* _Data shown_
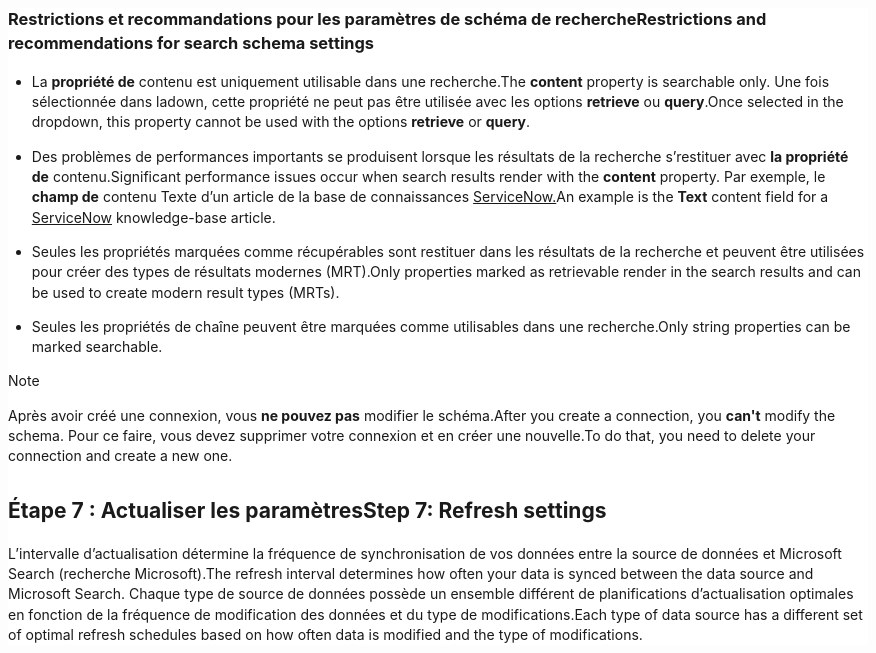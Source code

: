 ### <a name="restrictions-and-recommendations-for-search-schema-settings"></a><span data-ttu-id="a9e7c-212">Restrictions et recommandations pour les paramètres de schéma de recherche</span><span class="sxs-lookup"><span data-stu-id="a9e7c-212">Restrictions and recommendations for search schema settings</span></span>

* <span data-ttu-id="a9e7c-213">La **propriété de** contenu est uniquement utilisable dans une recherche.</span><span class="sxs-lookup"><span data-stu-id="a9e7c-213">The **content** property is searchable only.</span></span> <span data-ttu-id="a9e7c-214">Une fois sélectionnée dans ladown, cette propriété ne peut pas être utilisée avec les options **retrieve** ou **query**.</span><span class="sxs-lookup"><span data-stu-id="a9e7c-214">Once selected in the dropdown, this property cannot be used with the options **retrieve** or **query**.</span></span>

* <span data-ttu-id="a9e7c-215">Des problèmes de performances importants se produisent lorsque les résultats de la recherche s’restituer avec **la propriété de** contenu.</span><span class="sxs-lookup"><span data-stu-id="a9e7c-215">Significant performance issues occur when search results render with the **content** property.</span></span> <span data-ttu-id="a9e7c-216">Par exemple, le **champ de** contenu Texte d’un article de la base de connaissances [ServiceNow.](https://www.servicenow.com)</span><span class="sxs-lookup"><span data-stu-id="a9e7c-216">An example is the **Text** content field for a [ServiceNow](https://www.servicenow.com) knowledge-base article.</span></span>

* <span data-ttu-id="a9e7c-217">Seules les propriétés marquées comme récupérables sont restituer dans les résultats de la recherche et peuvent être utilisées pour créer des types de résultats modernes (MRT).</span><span class="sxs-lookup"><span data-stu-id="a9e7c-217">Only properties marked as retrievable render in the search results and can be used to create modern result types (MRTs).</span></span>

* <span data-ttu-id="a9e7c-218">Seules les propriétés de chaîne peuvent être marquées comme utilisables dans une recherche.</span><span class="sxs-lookup"><span data-stu-id="a9e7c-218">Only string properties can be marked searchable.</span></span>

> [!NOTE]
> <span data-ttu-id="a9e7c-219">Après avoir créé une connexion, vous **ne pouvez pas** modifier le schéma.</span><span class="sxs-lookup"><span data-stu-id="a9e7c-219">After you create a connection, you **can't** modify the schema.</span></span> <span data-ttu-id="a9e7c-220">Pour ce faire, vous devez supprimer votre connexion et en créer une nouvelle.</span><span class="sxs-lookup"><span data-stu-id="a9e7c-220">To do that, you need to delete your connection and create a new one.</span></span>

## <a name="step-7-refresh-settings"></a><span data-ttu-id="a9e7c-221">Étape 7 : Actualiser les paramètres</span><span class="sxs-lookup"><span data-stu-id="a9e7c-221">Step 7: Refresh settings</span></span>

<span data-ttu-id="a9e7c-222">L’intervalle d’actualisation détermine la fréquence de synchronisation de vos données entre la source de données et Microsoft Search (recherche Microsoft).</span><span class="sxs-lookup"><span data-stu-id="a9e7c-222">The refresh interval determines how often your data is synced between the data source and Microsoft Search.</span></span> <span data-ttu-id="a9e7c-223">Chaque type de source de données possède un ensemble différent de planifications d’actualisation optimales en fonction de la fréquence de modification des données et du type de modifications.</span><span class="sxs-lookup"><span data-stu-id="a9e7c-223">Each type of data source has a different set of optimal refresh schedules based on how often data is modified and the type of modifications.</span></span>
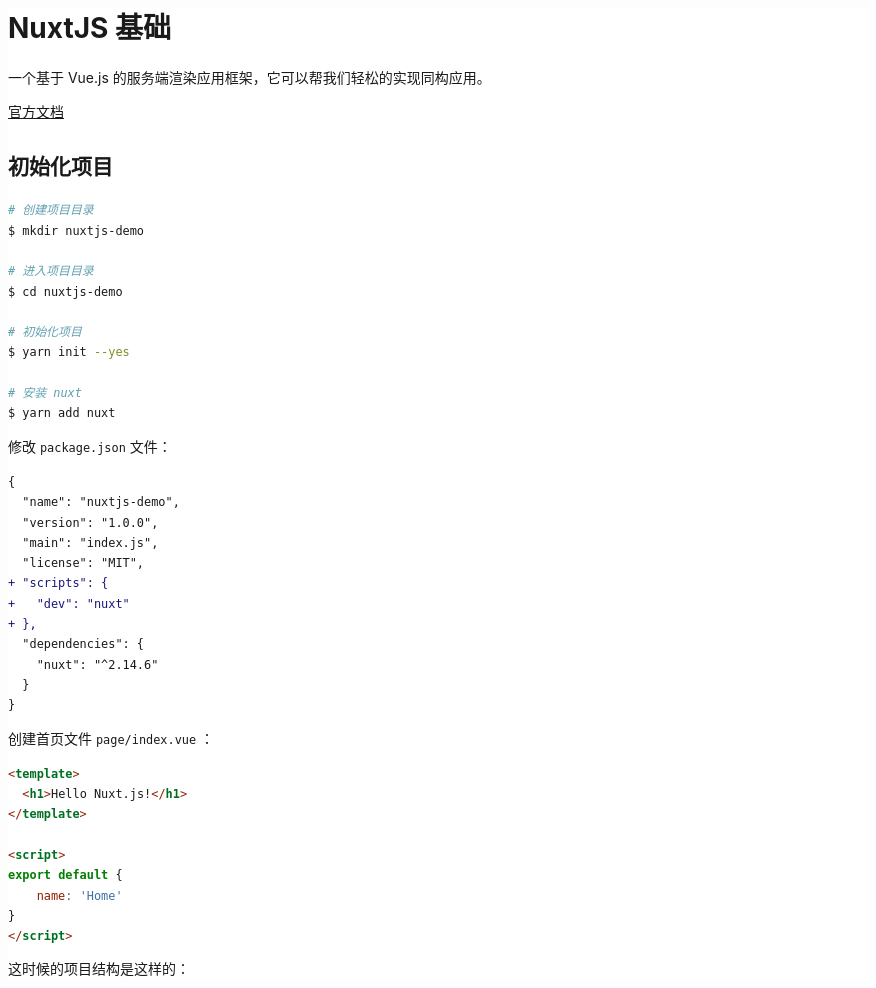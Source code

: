 # NuxtJS 基础

一个基于 Vue.js 的服务端渲染应用框架，它可以帮我们轻松的实现同构应用。

[官方文档](https://zh.nuxtjs.org/guide/)

## 初始化项目

```sh
# 创建项目目录
$ mkdir nuxtjs-demo

# 进入项目目录
$ cd nuxtjs-demo

# 初始化项目
$ yarn init --yes

# 安装 nuxt
$ yarn add nuxt
```

修改 `package.json` 文件：

```diff
{
  "name": "nuxtjs-demo",
  "version": "1.0.0",
  "main": "index.js",
  "license": "MIT",
+ "scripts": {
+   "dev": "nuxt"
+ },
  "dependencies": {
    "nuxt": "^2.14.6"
  }
}
```

创建首页文件 `page/index.vue` ：

```html
<template>
  <h1>Hello Nuxt.js!</h1>
</template>

<script>
export default {
    name: 'Home'
}
</script>
```

这时候的项目结构是这样的：
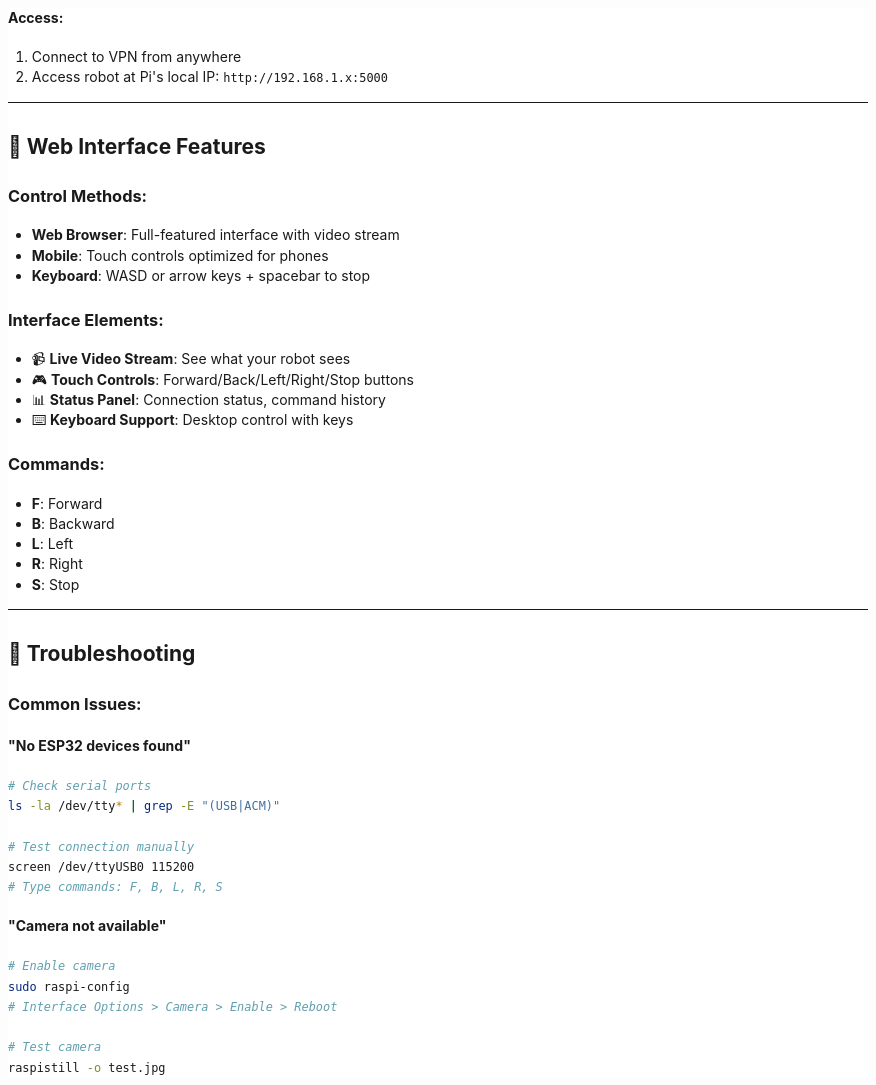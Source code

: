 #### Access:
1. Connect to VPN from anywhere
2. Access robot at Pi's local IP: `http://192.168.1.x:5000`

---

## 📱 Web Interface Features

### Control Methods:
- **Web Browser**: Full-featured interface with video stream
- **Mobile**: Touch controls optimized for phones
- **Keyboard**: WASD or arrow keys + spacebar to stop

### Interface Elements:
- 📹 **Live Video Stream**: See what your robot sees
- 🎮 **Touch Controls**: Forward/Back/Left/Right/Stop buttons
- 📊 **Status Panel**: Connection status, command history
- ⌨️ **Keyboard Support**: Desktop control with keys

### Commands:
- **F**: Forward
- **B**: Backward  
- **L**: Left
- **R**: Right
- **S**: Stop

---

## 🔧 Troubleshooting

### Common Issues:

#### "No ESP32 devices found"
```bash
# Check serial ports
ls -la /dev/tty* | grep -E "(USB|ACM)"

# Test connection manually
screen /dev/ttyUSB0 115200
# Type commands: F, B, L, R, S
```

#### "Camera not available"
```bash
# Enable camera
sudo raspi-config
# Interface Options > Camera > Enable > Reboot

# Test camera
raspistill -o test.jpg
```
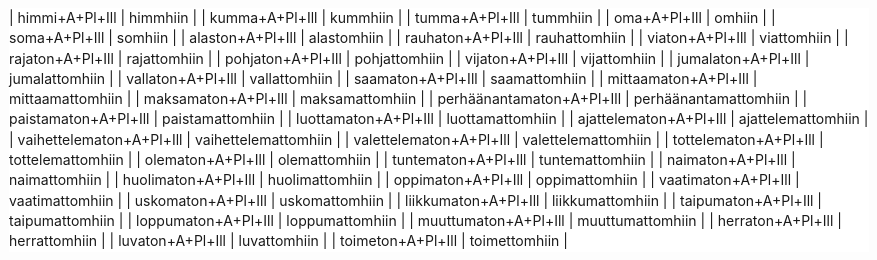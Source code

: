 | himmi+A+Pl+Ill                    | himmhiin                   |
| kumma+A+Pl+Ill                    | kummhiin                   |
| tumma+A+Pl+Ill                    | tummhiin                   |
| oma+A+Pl+Ill                      | omhiin                     |
| soma+A+Pl+Ill                     | somhiin                    |
| alaston+A+Pl+Ill                  | alastomhiin                |
| rauhaton+A+Pl+Ill                 | rauhattomhiin              |
| viaton+A+Pl+Ill                   | viattomhiin                |
| rajaton+A+Pl+Ill                  | rajattomhiin               |
| pohjaton+A+Pl+Ill                 | pohjattomhiin              |
| vijaton+A+Pl+Ill                  | vijattomhiin               |
| jumalaton+A+Pl+Ill                | jumalattomhiin             |
| vallaton+A+Pl+Ill                 | vallattomhiin              |
| saamaton+A+Pl+Ill                 | saamattomhiin              |
| mittaamaton+A+Pl+Ill              | mittaamattomhiin           |
| maksamaton+A+Pl+Ill               | maksamattomhiin            |
| perhäänantamaton+A+Pl+Ill         | perhäänantamattomhiin      |
| paistamaton+A+Pl+Ill              | paistamattomhiin           |
| luottamaton+A+Pl+Ill              | luottamattomhiin           |
| ajattelematon+A+Pl+Ill            | ajattelemattomhiin         |
| vaihettelematon+A+Pl+Ill          | vaihettelemattomhiin       |
| valettelematon+A+Pl+Ill           | valettelemattomhiin        |
| tottelematon+A+Pl+Ill             | tottelemattomhiin          |
| olematon+A+Pl+Ill                 | olemattomhiin              |
| tuntematon+A+Pl+Ill               | tuntemattomhiin            |
| naimaton+A+Pl+Ill                 | naimattomhiin              |
| huolimaton+A+Pl+Ill               | huolimattomhiin            |
| oppimaton+A+Pl+Ill                | oppimattomhiin             |
| vaatimaton+A+Pl+Ill               | vaatimattomhiin            |
| uskomaton+A+Pl+Ill                | uskomattomhiin             |
| liikkumaton+A+Pl+Ill              | liikkumattomhiin           |
| taipumaton+A+Pl+Ill               | taipumattomhiin            |
| loppumaton+A+Pl+Ill               | loppumattomhiin            |
| muuttumaton+A+Pl+Ill              | muuttumattomhiin           |
| herraton+A+Pl+Ill                 | herrattomhiin              |
| luvaton+A+Pl+Ill                  | luvattomhiin               |
| toimeton+A+Pl+Ill                 | toimettomhiin              |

* _Description of the task_
The complete listing must be transcribed verbatim, and all pictures are to be omitted.

* _Result of this exercise_
Source code

: ### <a name="restrictions-and-recommendations-for-search-schema-settings"></a><span data-ttu-id="a9e7c-212">Restrictions et recommandations pour les paramètres de schéma de recherche</span><span class="sxs-lookup"><span data-stu-id="a9e7c-212">Restrictions and recommendations for search schema settings</span></span>

* <span data-ttu-id="a9e7c-213">La **propriété de** contenu est uniquement utilisable dans une recherche.</span><span class="sxs-lookup"><span data-stu-id="a9e7c-213">The **content** property is searchable only.</span></span> <span data-ttu-id="a9e7c-214">Une fois sélectionnée dans ladown, cette propriété ne peut pas être utilisée avec les options **retrieve** ou **query**.</span><span class="sxs-lookup"><span data-stu-id="a9e7c-214">Once selected in the dropdown, this property cannot be used with the options **retrieve** or **query**.</span></span>

* <span data-ttu-id="a9e7c-215">Des problèmes de performances importants se produisent lorsque les résultats de la recherche s’restituer avec **la propriété de** contenu.</span><span class="sxs-lookup"><span data-stu-id="a9e7c-215">Significant performance issues occur when search results render with the **content** property.</span></span> <span data-ttu-id="a9e7c-216">Par exemple, le **champ de** contenu Texte d’un article de la base de connaissances [ServiceNow.](https://www.servicenow.com)</span><span class="sxs-lookup"><span data-stu-id="a9e7c-216">An example is the **Text** content field for a [ServiceNow](https://www.servicenow.com) knowledge-base article.</span></span>

* <span data-ttu-id="a9e7c-217">Seules les propriétés marquées comme récupérables sont restituer dans les résultats de la recherche et peuvent être utilisées pour créer des types de résultats modernes (MRT).</span><span class="sxs-lookup"><span data-stu-id="a9e7c-217">Only properties marked as retrievable render in the search results and can be used to create modern result types (MRTs).</span></span>

* <span data-ttu-id="a9e7c-218">Seules les propriétés de chaîne peuvent être marquées comme utilisables dans une recherche.</span><span class="sxs-lookup"><span data-stu-id="a9e7c-218">Only string properties can be marked searchable.</span></span>

> [!NOTE]
> <span data-ttu-id="a9e7c-219">Après avoir créé une connexion, vous **ne pouvez pas** modifier le schéma.</span><span class="sxs-lookup"><span data-stu-id="a9e7c-219">After you create a connection, you **can't** modify the schema.</span></span> <span data-ttu-id="a9e7c-220">Pour ce faire, vous devez supprimer votre connexion et en créer une nouvelle.</span><span class="sxs-lookup"><span data-stu-id="a9e7c-220">To do that, you need to delete your connection and create a new one.</span></span>

## <a name="step-7-refresh-settings"></a><span data-ttu-id="a9e7c-221">Étape 7 : Actualiser les paramètres</span><span class="sxs-lookup"><span data-stu-id="a9e7c-221">Step 7: Refresh settings</span></span>

<span data-ttu-id="a9e7c-222">L’intervalle d’actualisation détermine la fréquence de synchronisation de vos données entre la source de données et Microsoft Search (recherche Microsoft).</span><span class="sxs-lookup"><span data-stu-id="a9e7c-222">The refresh interval determines how often your data is synced between the data source and Microsoft Search.</span></span> <span data-ttu-id="a9e7c-223">Chaque type de source de données possède un ensemble différent de planifications d’actualisation optimales en fonction de la fréquence de modification des données et du type de modifications.</span><span class="sxs-lookup"><span data-stu-id="a9e7c-223">Each type of data source has a different set of optimal refresh schedules based on how often data is modified and the type of modifications.</span></span>
Source code

: # NuxtJS 基础

一个基于 Vue.js 的服务端渲染应用框架，它可以帮我们轻松的实现同构应用。

[官方文档](https://zh.nuxtjs.org/guide/)

## 初始化项目

```sh
# 创建项目目录
$ mkdir nuxtjs-demo

# 进入项目目录
$ cd nuxtjs-demo

# 初始化项目
$ yarn init --yes

# 安装 nuxt
$ yarn add nuxt
```

修改 `package.json` 文件：

```diff
{
  "name": "nuxtjs-demo",
  "version": "1.0.0",
  "main": "index.js",
  "license": "MIT",
+ "scripts": {
+   "dev": "nuxt"
+ },
  "dependencies": {
    "nuxt": "^2.14.6"
  }
}
```

创建首页文件 `page/index.vue` ：

```html
<template>
  <h1>Hello Nuxt.js!</h1>
</template>

<script>
export default {
    name: 'Home'
}
</script>
```

这时候的项目结构是这样的：
Source code

: #### Access:
1. Connect to VPN from anywhere
2. Access robot at Pi's local IP: `http://192.168.1.x:5000`

---

## 📱 Web Interface Features

### Control Methods:
- **Web Browser**: Full-featured interface with video stream
- **Mobile**: Touch controls optimized for phones
- **Keyboard**: WASD or arrow keys + spacebar to stop

### Interface Elements:
- 📹 **Live Video Stream**: See what your robot sees
- 🎮 **Touch Controls**: Forward/Back/Left/Right/Stop buttons
- 📊 **Status Panel**: Connection status, command history
- ⌨️ **Keyboard Support**: Desktop control with keys

### Commands:
- **F**: Forward
- **B**: Backward  
- **L**: Left
- **R**: Right
- **S**: Stop

---

## 🔧 Troubleshooting

### Common Issues:

#### "No ESP32 devices found"
```bash
# Check serial ports
ls -la /dev/tty* | grep -E "(USB|ACM)"

# Test connection manually
screen /dev/ttyUSB0 115200
# Type commands: F, B, L, R, S
```

#### "Camera not available"
```bash
# Enable camera
sudo raspi-config
# Interface Options > Camera > Enable > Reboot

# Test camera
raspistill -o test.jpg
```
Source code

: | himmi+A+Pl+Ill                    | himmhiin                   |
| kumma+A+Pl+Ill                    | kummhiin                   |
| tumma+A+Pl+Ill                    | tummhiin                   |
| oma+A+Pl+Ill                      | omhiin                     |
| soma+A+Pl+Ill                     | somhiin                    |
| alaston+A+Pl+Ill                  | alastomhiin                |
| rauhaton+A+Pl+Ill                 | rauhattomhiin              |
| viaton+A+Pl+Ill                   | viattomhiin                |
| rajaton+A+Pl+Ill                  | rajattomhiin               |
| pohjaton+A+Pl+Ill                 | pohjattomhiin              |
| vijaton+A+Pl+Ill                  | vijattomhiin               |
| jumalaton+A+Pl+Ill                | jumalattomhiin             |
| vallaton+A+Pl+Ill                 | vallattomhiin              |
| saamaton+A+Pl+Ill                 | saamattomhiin              |
| mittaamaton+A+Pl+Ill              | mittaamattomhiin           |
| maksamaton+A+Pl+Ill               | maksamattomhiin            |
| perhäänantamaton+A+Pl+Ill         | perhäänantamattomhiin      |
| paistamaton+A+Pl+Ill              | paistamattomhiin           |
| luottamaton+A+Pl+Ill              | luottamattomhiin           |
| ajattelematon+A+Pl+Ill            | ajattelemattomhiin         |
| vaihettelematon+A+Pl+Ill          | vaihettelemattomhiin       |
| valettelematon+A+Pl+Ill           | valettelemattomhiin        |
| tottelematon+A+Pl+Ill             | tottelemattomhiin          |
| olematon+A+Pl+Ill                 | olemattomhiin              |
| tuntematon+A+Pl+Ill               | tuntemattomhiin            |
| naimaton+A+Pl+Ill                 | naimattomhiin              |
| huolimaton+A+Pl+Ill               | huolimattomhiin            |
| oppimaton+A+Pl+Ill                | oppimattomhiin             |
| vaatimaton+A+Pl+Ill               | vaatimattomhiin            |
| uskomaton+A+Pl+Ill                | uskomattomhiin             |
| liikkumaton+A+Pl+Ill              | liikkumattomhiin           |
| taipumaton+A+Pl+Ill               | taipumattomhiin            |
| loppumaton+A+Pl+Ill               | loppumattomhiin            |
| muuttumaton+A+Pl+Ill              | muuttumattomhiin           |
| herraton+A+Pl+Ill                 | herrattomhiin              |
| luvaton+A+Pl+Ill                  | luvattomhiin               |
| toimeton+A+Pl+Ill                 | toimettomhiin              |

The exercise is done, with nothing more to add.